KPI of the Day – Investment: $ Firm exposure
Measures the amount an underwriter will need to cover in the event that a sufficient number of investors do not commit to the deal or transaction.
To evaluate the potential financial risk in terms of investor commitments.
Shifts in supply and demand, as well as global financial dynamics inevitably create the volatile markets of today. This leads to many investors being unable to complete their transactions. Financiers are expected to strategize and forecast accordingly, avoiding the deficit or even possible bankruptcy of the investment company.
Facing underwriting exposure, any company would invite insurance companies to lower the exposure risk. While taking up underwriting commitments, the banks and their subsidiaries should make sure that the aggregate of such commitments are included in the exposure limits.
By monitoring $ Firm exposure, managers can try to assess the degree of financial risk associated with the business. In addition, financiers can evaluate the collateral value of the company, as well as limit its $ Operating costs and $ Expenditures so as to avoid dipping down to deficit level.

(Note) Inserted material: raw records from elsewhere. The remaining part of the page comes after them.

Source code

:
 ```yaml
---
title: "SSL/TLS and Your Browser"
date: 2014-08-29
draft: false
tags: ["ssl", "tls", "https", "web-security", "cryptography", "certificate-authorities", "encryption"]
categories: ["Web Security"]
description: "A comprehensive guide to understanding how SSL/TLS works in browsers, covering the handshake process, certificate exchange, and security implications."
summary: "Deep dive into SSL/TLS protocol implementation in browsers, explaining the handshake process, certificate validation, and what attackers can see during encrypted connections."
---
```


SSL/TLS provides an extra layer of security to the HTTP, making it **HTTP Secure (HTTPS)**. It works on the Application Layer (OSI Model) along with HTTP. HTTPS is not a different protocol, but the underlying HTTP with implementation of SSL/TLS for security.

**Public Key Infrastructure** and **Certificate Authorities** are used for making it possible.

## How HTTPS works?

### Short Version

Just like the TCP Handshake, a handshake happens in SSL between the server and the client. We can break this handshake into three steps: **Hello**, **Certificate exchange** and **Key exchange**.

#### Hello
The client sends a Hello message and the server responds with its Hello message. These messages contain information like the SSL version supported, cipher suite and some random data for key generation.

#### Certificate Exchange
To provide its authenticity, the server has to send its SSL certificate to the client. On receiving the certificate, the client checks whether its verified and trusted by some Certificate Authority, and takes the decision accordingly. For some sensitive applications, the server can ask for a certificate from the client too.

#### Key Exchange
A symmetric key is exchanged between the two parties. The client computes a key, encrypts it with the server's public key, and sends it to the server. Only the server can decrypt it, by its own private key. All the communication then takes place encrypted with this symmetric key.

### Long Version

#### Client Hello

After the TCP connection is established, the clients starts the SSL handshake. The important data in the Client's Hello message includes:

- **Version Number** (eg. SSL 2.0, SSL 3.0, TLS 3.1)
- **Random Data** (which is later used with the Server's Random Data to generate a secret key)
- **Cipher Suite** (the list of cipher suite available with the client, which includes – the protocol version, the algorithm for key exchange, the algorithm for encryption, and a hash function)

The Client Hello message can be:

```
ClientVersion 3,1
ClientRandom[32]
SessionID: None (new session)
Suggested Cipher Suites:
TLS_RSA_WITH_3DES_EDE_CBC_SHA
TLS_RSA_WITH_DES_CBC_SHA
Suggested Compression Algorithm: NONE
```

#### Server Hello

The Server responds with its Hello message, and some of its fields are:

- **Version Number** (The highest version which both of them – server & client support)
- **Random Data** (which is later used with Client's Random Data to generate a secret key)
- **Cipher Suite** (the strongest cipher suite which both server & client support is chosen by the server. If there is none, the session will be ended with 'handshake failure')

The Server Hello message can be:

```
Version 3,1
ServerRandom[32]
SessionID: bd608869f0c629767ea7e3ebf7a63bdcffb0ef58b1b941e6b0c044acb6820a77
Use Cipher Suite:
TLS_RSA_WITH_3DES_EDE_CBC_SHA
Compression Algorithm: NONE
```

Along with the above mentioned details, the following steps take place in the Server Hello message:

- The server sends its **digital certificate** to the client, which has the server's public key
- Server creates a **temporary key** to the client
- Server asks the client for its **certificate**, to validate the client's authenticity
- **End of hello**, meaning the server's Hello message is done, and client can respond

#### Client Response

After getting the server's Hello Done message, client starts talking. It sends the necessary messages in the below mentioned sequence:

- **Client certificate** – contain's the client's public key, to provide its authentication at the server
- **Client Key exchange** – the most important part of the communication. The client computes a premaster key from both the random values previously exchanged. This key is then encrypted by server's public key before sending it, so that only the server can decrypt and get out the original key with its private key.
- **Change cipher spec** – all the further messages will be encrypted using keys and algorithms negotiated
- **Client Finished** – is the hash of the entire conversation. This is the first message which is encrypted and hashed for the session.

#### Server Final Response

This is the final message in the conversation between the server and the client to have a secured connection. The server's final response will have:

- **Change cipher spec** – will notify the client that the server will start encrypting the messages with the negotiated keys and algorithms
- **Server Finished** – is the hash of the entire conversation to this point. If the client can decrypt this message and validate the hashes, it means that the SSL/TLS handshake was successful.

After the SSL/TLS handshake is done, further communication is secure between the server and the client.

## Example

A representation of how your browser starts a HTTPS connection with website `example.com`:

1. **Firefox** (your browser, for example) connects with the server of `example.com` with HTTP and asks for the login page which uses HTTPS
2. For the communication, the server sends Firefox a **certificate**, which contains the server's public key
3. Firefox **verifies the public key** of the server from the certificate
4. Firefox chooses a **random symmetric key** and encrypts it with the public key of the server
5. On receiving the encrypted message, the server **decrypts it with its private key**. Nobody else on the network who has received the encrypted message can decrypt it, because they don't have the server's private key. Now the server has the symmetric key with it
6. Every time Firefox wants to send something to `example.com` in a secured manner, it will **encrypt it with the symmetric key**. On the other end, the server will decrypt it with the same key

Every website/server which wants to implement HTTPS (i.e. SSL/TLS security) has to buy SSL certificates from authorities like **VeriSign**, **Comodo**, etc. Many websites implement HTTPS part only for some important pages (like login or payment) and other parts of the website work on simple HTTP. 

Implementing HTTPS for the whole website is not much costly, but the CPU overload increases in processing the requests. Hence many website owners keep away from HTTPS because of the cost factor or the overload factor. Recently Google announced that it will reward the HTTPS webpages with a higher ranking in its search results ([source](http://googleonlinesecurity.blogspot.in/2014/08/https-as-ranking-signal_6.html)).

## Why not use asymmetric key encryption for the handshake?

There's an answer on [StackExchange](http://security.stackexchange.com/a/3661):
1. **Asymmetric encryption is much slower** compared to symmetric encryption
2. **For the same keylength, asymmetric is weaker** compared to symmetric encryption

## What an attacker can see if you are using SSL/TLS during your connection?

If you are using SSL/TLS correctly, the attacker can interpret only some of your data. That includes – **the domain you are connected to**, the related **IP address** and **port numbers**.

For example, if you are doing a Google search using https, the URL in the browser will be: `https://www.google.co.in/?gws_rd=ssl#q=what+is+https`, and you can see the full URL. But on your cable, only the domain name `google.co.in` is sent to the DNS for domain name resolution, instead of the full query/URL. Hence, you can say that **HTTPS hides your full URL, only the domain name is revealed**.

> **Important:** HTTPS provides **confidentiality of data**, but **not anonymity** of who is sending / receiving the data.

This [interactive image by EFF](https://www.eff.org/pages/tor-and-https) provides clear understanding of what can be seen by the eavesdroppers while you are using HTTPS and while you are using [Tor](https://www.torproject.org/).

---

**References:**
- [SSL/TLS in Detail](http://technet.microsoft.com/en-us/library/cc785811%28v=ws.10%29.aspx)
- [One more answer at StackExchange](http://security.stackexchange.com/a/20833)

Financiers can also employ future exposure measures in setting their credit limits to compensate for the current exposure of the company. Regularly assessing portfolios to measure the value of $ Risk exposure is also advised.
Other recommendations to evaluate the firm exposure level are as follows:
- Assigning a team to calculate and present a credit risk calculation regularly;
- Pricing the financial products according to the risks involved;
- Ensuring sufficient collateral are available through updated portfolios;
- Communicating with counter-parties regarding underwriting values and the company’s financial performance.
Accurate reporting on this KPI relies on an accurate estimation and a sound financial management system. Measurement targets are highly contextual, according to the size of the initial public offering and the amount of funding to be raised.